Tu avais décidé de te remettre à la peinture un an plus tôt. Ta bibliothèque époussetée et tes épaves pêchées au fond de tes pots de peinture, tu t’étais installé au milieu de ton salon. La fenêtre ouverte pour laisser entrer les vignes et l’odeur de la pluie. Tout l’été, malgré les plaintes des voisins, ton jardin avait poussé, sauvage comme une forêt. Tu ris encore du jour où ta voisine avait hurlé en trouvant une couleuvre blottie sous ses oeillets.

Je t’avais laissé à tes toiles et à ton chevalet barbouillé et j’étais retourné à mon travail d’administrateur dans une grande imprimerie. Il y avait la reproduction d’un Miró accrochée au mur, en face de mon bureau. Lorsque les heures traînaient, je voyais nager entre les amibes rouges et bleues, tous mes tableaux jamais peints. Toutes mes déesses blanches, tous mes dieux mangeurs d’enfants et tous ces jardins verts où sommeillent les serpents venimeux ; l’univers luxuriant qui poussait en moi. Laissé à lui-même, engraissé par des litres de café froid, de bière et de cognac.

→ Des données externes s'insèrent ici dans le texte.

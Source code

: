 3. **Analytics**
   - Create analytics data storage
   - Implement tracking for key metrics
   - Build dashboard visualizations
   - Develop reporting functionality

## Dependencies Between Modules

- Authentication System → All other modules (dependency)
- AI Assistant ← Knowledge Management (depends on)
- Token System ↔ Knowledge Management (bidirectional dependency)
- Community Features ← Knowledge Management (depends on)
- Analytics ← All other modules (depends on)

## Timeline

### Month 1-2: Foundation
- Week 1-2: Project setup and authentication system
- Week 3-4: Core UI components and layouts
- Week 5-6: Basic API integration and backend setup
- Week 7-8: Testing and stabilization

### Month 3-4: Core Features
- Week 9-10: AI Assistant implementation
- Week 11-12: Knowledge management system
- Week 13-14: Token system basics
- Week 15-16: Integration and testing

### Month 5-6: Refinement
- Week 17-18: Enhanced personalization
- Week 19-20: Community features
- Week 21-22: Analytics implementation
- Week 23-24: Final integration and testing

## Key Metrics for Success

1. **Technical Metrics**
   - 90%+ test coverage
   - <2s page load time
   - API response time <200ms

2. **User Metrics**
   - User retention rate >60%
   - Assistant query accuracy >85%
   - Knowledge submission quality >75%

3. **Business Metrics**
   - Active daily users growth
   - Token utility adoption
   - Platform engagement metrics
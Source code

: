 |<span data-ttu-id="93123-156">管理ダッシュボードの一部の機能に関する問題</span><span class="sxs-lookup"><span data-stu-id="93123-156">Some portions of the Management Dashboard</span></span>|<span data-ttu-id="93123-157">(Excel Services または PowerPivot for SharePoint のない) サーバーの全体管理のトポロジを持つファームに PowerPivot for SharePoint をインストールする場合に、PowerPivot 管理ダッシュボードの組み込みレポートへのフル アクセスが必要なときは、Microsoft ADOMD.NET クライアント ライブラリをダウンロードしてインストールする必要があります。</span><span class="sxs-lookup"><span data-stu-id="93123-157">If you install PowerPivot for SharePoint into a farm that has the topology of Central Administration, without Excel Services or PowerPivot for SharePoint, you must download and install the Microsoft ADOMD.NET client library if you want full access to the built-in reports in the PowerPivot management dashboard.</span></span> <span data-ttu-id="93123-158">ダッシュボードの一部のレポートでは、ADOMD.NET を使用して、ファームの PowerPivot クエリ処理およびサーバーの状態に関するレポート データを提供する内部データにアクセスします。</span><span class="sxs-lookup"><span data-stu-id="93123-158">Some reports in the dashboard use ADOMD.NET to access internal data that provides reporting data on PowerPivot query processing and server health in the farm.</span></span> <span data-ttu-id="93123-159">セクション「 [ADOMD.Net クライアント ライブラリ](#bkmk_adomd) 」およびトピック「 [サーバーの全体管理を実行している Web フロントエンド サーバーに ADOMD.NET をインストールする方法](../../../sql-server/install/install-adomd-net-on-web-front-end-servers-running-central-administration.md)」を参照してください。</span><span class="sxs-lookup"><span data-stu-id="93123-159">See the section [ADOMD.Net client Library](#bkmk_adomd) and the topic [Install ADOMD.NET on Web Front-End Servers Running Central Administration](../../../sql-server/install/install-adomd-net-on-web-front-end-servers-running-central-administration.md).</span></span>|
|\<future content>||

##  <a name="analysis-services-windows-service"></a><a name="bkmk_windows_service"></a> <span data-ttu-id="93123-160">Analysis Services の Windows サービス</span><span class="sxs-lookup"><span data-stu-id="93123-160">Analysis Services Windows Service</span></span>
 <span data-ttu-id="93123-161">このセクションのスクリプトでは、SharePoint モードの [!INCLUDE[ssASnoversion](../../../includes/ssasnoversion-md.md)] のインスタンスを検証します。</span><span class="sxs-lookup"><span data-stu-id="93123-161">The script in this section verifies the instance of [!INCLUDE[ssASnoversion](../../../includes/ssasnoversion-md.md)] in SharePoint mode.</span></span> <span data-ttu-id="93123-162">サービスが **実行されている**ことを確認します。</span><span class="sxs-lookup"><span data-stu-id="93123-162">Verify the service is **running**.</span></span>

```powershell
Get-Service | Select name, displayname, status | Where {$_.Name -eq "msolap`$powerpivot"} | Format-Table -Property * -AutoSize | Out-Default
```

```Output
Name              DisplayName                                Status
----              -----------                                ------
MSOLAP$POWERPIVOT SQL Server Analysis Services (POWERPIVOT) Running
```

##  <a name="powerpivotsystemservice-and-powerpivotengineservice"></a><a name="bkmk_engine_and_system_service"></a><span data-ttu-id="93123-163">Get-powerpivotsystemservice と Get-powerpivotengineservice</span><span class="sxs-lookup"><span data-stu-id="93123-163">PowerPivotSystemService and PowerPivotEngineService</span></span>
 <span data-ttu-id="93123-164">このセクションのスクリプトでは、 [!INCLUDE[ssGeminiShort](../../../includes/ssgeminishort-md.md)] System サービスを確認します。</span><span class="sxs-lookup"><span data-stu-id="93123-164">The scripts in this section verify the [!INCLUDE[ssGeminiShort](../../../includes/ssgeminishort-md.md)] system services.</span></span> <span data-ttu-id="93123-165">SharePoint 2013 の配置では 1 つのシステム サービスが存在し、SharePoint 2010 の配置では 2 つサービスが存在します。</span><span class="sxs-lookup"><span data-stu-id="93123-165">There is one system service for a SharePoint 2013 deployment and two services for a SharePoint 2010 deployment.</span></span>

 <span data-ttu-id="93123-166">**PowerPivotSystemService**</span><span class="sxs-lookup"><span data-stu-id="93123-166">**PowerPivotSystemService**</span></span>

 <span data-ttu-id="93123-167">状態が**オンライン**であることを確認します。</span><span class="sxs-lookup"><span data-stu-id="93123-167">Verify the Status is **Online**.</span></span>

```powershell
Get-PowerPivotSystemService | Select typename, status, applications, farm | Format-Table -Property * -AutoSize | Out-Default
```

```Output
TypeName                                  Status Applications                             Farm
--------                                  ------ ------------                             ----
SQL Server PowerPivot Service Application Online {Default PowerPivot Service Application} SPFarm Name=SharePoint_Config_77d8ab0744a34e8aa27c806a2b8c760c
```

Ton jardin s’endort sous sa couverture de brume. Les fantômes en robes de taffetas se sont dissous dans le crépuscule. Je termine tranquillement ma bière, guettant les bribes de ta voix dans la cuisine.

Tu surgis d’entre les feuilles comme un fauve, avec ton sourire de travers et ton regard brillant. Tu sers encore le téléphone dans ton poing : « La galerie du centre-ville va présenter une de mes toiles. » Tu dis cela d’une voix calme. Comme si tu n’avais pas passé toute ta vie à attendre ce moment. Tu n’as plus de vin, alors on a fini la bouteille de cognac. Buvant à la santé de nos rêves abîmés.

À la galerie, ton tableau baignera dans une lumière trop blanche. Un épais ciel de peinture bleue, avalant un carré vert forêt. Je repasserai mes pantalons et j’irai faire un tour. J’observerai les tableaux à travers mes lunettes, un gobelet de vin à la main, m’efforçant d’avoir l’air de celui qui comprend ce qu’il regarde. Ton petit rêve enfin réalisé, pendu au mur. Noyé au milieu de tous les autres.

Devrais-je m’étonner, en me penchant sur ta toile pour mieux voir, de déceler un relent de cognac émanant du bleu de ton ciel empâté.